→ Description of the task: The answer must be a single number: how many lines below contain "touch".

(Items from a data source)
+ + + +

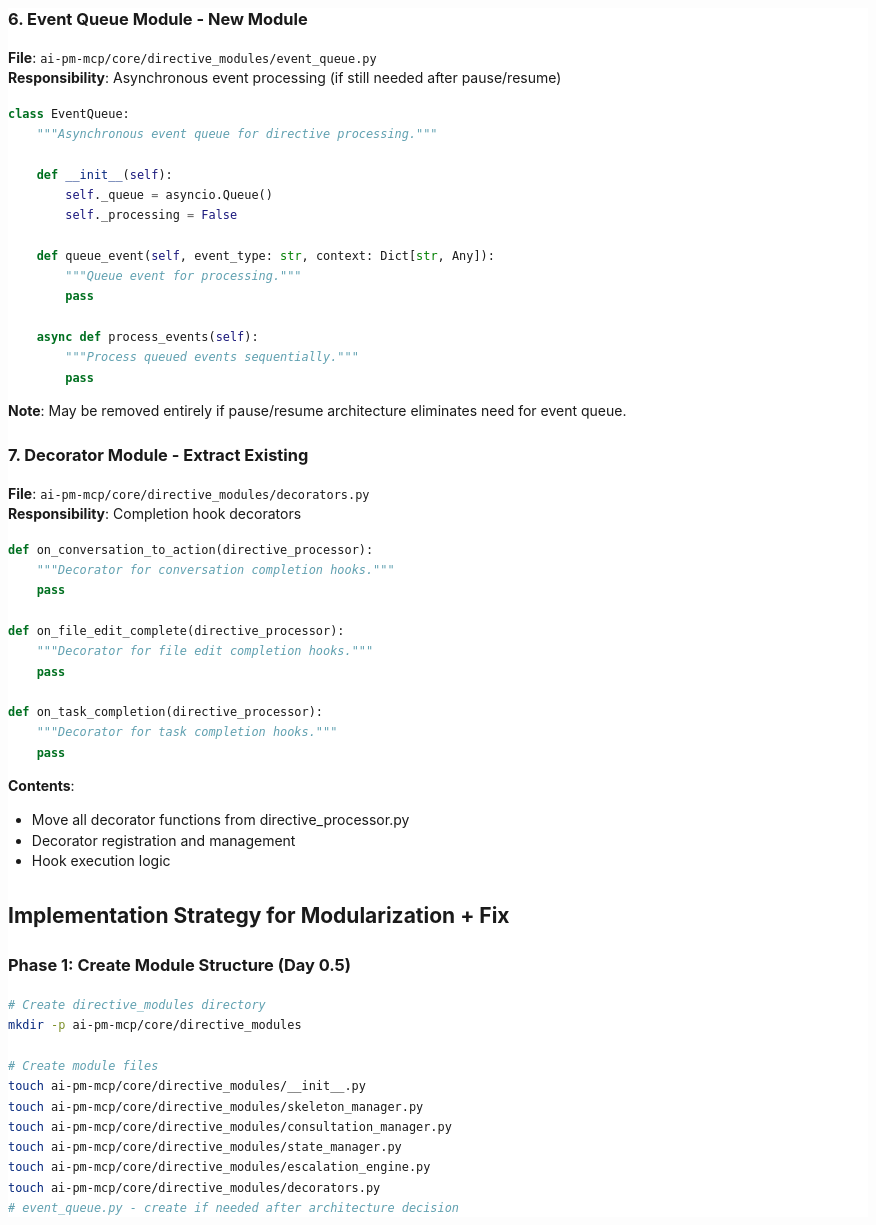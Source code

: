 ### 6. Event Queue Module - New Module

**File**: `ai-pm-mcp/core/directive_modules/event_queue.py`  
**Responsibility**: Asynchronous event processing (if still needed after pause/resume)  

```python
class EventQueue:
    """Asynchronous event queue for directive processing."""
    
    def __init__(self):
        self._queue = asyncio.Queue()
        self._processing = False
    
    def queue_event(self, event_type: str, context: Dict[str, Any]):
        """Queue event for processing."""
        pass
    
    async def process_events(self):
        """Process queued events sequentially."""
        pass
```

**Note**: May be removed entirely if pause/resume architecture eliminates need for event queue.

### 7. Decorator Module - Extract Existing

**File**: `ai-pm-mcp/core/directive_modules/decorators.py`  
**Responsibility**: Completion hook decorators  

```python
def on_conversation_to_action(directive_processor):
    """Decorator for conversation completion hooks."""
    pass

def on_file_edit_complete(directive_processor):
    """Decorator for file edit completion hooks."""
    pass

def on_task_completion(directive_processor):
    """Decorator for task completion hooks."""
    pass
```

**Contents**:
- Move all decorator functions from directive_processor.py
- Decorator registration and management
- Hook execution logic

## Implementation Strategy for Modularization + Fix

### Phase 1: Create Module Structure (Day 0.5)

```bash
# Create directive_modules directory
mkdir -p ai-pm-mcp/core/directive_modules

# Create module files
touch ai-pm-mcp/core/directive_modules/__init__.py
touch ai-pm-mcp/core/directive_modules/skeleton_manager.py
touch ai-pm-mcp/core/directive_modules/consultation_manager.py
touch ai-pm-mcp/core/directive_modules/state_manager.py
touch ai-pm-mcp/core/directive_modules/escalation_engine.py
touch ai-pm-mcp/core/directive_modules/decorators.py
# event_queue.py - create if needed after architecture decision
```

+ + + +

→ Your response: 6